One of the tricky things in the first few weeks of breastfeeding is offering a bottle when you prefer to latch your baby to the breast. Babies may need bottles for various reasons: they aren’t latching, they need to be supplemented due to weight loss or jaundice, or the mother’s nipples are too sore or damaged to latch the baby. Lactation consultants and parents worry about offering bottles before breastfeeding is well established because occasionally, the baby will begin to refuse the breast. One of the best ways to lead to success going between breast and bottle is to use a paced bottle feeding technique.

Paced bottle feeding puts the parent more in charge of how much milk and the flow of the milk the baby gets.

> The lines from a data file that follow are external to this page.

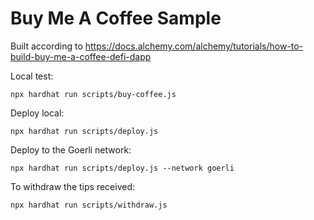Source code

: # Buy Me A Coffee Sample

Built according to https://docs.alchemy.com/alchemy/tutorials/how-to-build-buy-me-a-coffee-defi-dapp

Local test:
```
npx hardhat run scripts/buy-coffee.js
```

Deploy local:
```
npx hardhat run scripts/deploy.js
```

Deploy to the Goerli network:
```
npx hardhat run scripts/deploy.js --network goerli
```

To withdraw the tips received:
```
npx hardhat run scripts/withdraw.js
```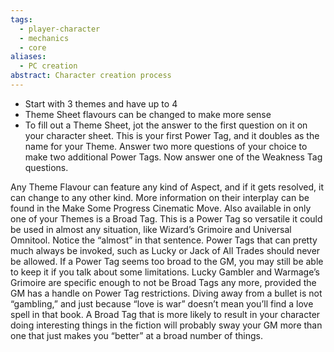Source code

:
 ```yaml
---
tags:
  - player-character
  - mechanics
  - core
aliases:
  - PC creation
abstract: Character creation process
---
```

- Start with 3 themes and have up to 4
- Theme Sheet flavours can be changed to make more sense
- To fill out a Theme Sheet, jot the answer to the first question on it on your character
sheet. This is your first Power Tag, and it doubles as the name for your Theme. Answer two more questions of your choice to make two additional Power Tags. Now answer one of the Weakness Tag questions.

Any Theme Flavour can feature any kind of Aspect, and if it gets resolved, it can
change to any other kind. More information on their interplay can be found in the Make Some
Progress Cinematic Move.
Also available in only one of your Themes is a Broad Tag. This is a Power Tag so
versatile it could be used in almost any situation, like Wizard’s Grimoire and Universal
Omnitool. Notice the “almost” in that sentence. Power Tags that can pretty much always be
invoked, such as Lucky or Jack of All Trades should never be allowed. If a Power Tag seems
too broad to the GM, you may still be able to keep it if you talk about some limitations. Lucky
Gambler and Warmage’s Grimoire are specific enough to not be Broad Tags any more,
provided the GM has a handle on Power Tag restrictions. Diving away from a bullet is not
“gambling,” and just because “love is war” doesn’t mean you’ll find a love spell in that book. A
Broad Tag that is more likely to result in your character doing interesting things in the fiction
will probably sway your GM more than one that just makes you “better” at a broad number of
things.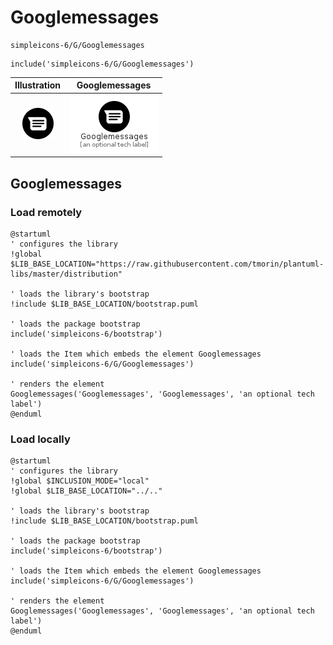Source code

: # Googlemessages


```text
simpleicons-6/G/Googlemessages
```

```text
include('simpleicons-6/G/Googlemessages')
```



| Illustration | Googlemessages |
| :---: | :---: |
| ![illustration for Illustration](../../simpleicons-6/G/Googlemessages.png) | ![illustration for Googlemessages](../../simpleicons-6/G/Googlemessages.Local.png) |




## Googlemessages

### Load remotely
```plantuml
@startuml
' configures the library
!global $LIB_BASE_LOCATION="https://raw.githubusercontent.com/tmorin/plantuml-libs/master/distribution"

' loads the library's bootstrap
!include $LIB_BASE_LOCATION/bootstrap.puml

' loads the package bootstrap
include('simpleicons-6/bootstrap')

' loads the Item which embeds the element Googlemessages
include('simpleicons-6/G/Googlemessages')

' renders the element
Googlemessages('Googlemessages', 'Googlemessages', 'an optional tech label')
@enduml
```

### Load locally
```plantuml
@startuml
' configures the library
!global $INCLUSION_MODE="local"
!global $LIB_BASE_LOCATION="../.."

' loads the library's bootstrap
!include $LIB_BASE_LOCATION/bootstrap.puml

' loads the package bootstrap
include('simpleicons-6/bootstrap')

' loads the Item which embeds the element Googlemessages
include('simpleicons-6/G/Googlemessages')

' renders the element
Googlemessages('Googlemessages', 'Googlemessages', 'an optional tech label')
@enduml
```

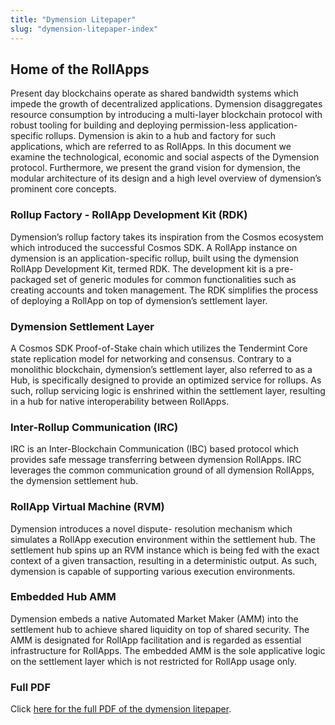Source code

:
 ```yaml
---
title: "Dymension Litepaper"
slug: "dymension-litepaper-index"
---
```


## Home of the RollApps

Present day blockchains operate as shared bandwidth systems which impede the growth of decentralized applications. Dymension disaggregates resource consumption by introducing a multi-layer blockchain protocol with robust tooling for building and deploying permission-less application-specific rollups. Dymension is akin to a hub and factory for such applications, which are referred to as RollApps. In this document we examine the technological, economic and social aspects of the Dymension protocol. Furthermore, we present the grand vision for dymension, the modular architecture of its design and a high level overview of dymension’s prominent core concepts.

### Rollup Factory - RollApp Development Kit (RDK)

Dymension’s rollup factory takes its inspiration from the Cosmos ecosystem which introduced the successful Cosmos SDK. A RollApp instance on dymension is an application-specific rollup, built using the dymension RollApp Development Kit, termed RDK. The development kit is a pre-packaged set of generic modules for common functionalities such as creating accounts and token management. The RDK simplifies the process of deploying a RollApp on top of dymension’s settlement layer.

### Dymension Settlement Layer

A Cosmos SDK Proof-of-Stake chain which utilizes the Tendermint Core state replication model for networking and consensus. Contrary to a monolithic blockchain, dymension’s settlement layer, also referred to as a Hub, is specifically designed to provide an optimized service for rollups. As such, rollup servicing logic is enshrined within the settlement layer, resulting in a hub for native interoperability between RollApps.

### Inter-Rollup Communication (IRC)

IRC is an Inter-Blockchain Communication (IBC) based protocol which provides safe message transferring between dymension RollApps. IRC leverages the common communication ground of all dymension RollApps, the dymension settlement hub.

### RollApp Virtual Machine (RVM)

Dymension introduces a novel dispute- resolution mechanism which simulates a RollApp execution environment within the settlement hub. The settlement hub spins up an RVM instance which is being fed with the exact context of a given transaction, resulting in a deterministic output. As such, dymension is capable of supporting various execution environments.

### Embedded Hub AMM

Dymension embeds a native Automated Market Maker (AMM) into the settlement hub to achieve shared liquidity on top of shared security. The AMM is designated for RollApp facilitation and is regarded as essential infrastructure for RollApps. The embedded AMM is the sole applicative logic on the settlement layer which is not restricted for RollApp usage only.

### Full PDF

Click [here for the full PDF of the dymension litepaper](https://litepaper.dymension.xyz/).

Paced bottle feeding is a good practice even if you are exclusively bottle feeding your baby.


To paced bottle feed:

  1. Sit your baby upright

  2. Hold the bottle parallel to the floor but make sure there is milk in the nipple

  3. Use a slow flow nipple

  4. Wait for the baby to open their mouth for the bottle nipple. You can stroke their mouth from top to bottom with the nipple to encourage mouth opening.

  5. Every so often tip the bottle down so there is no milk in the nipple and the baby can take a break from milk flow. It is ok if they briefly suck on the empty nipple.

  6. Make the feeding take 10-20 minutes. Switch from one side to the other halfway through feeding to mimic switching breasts.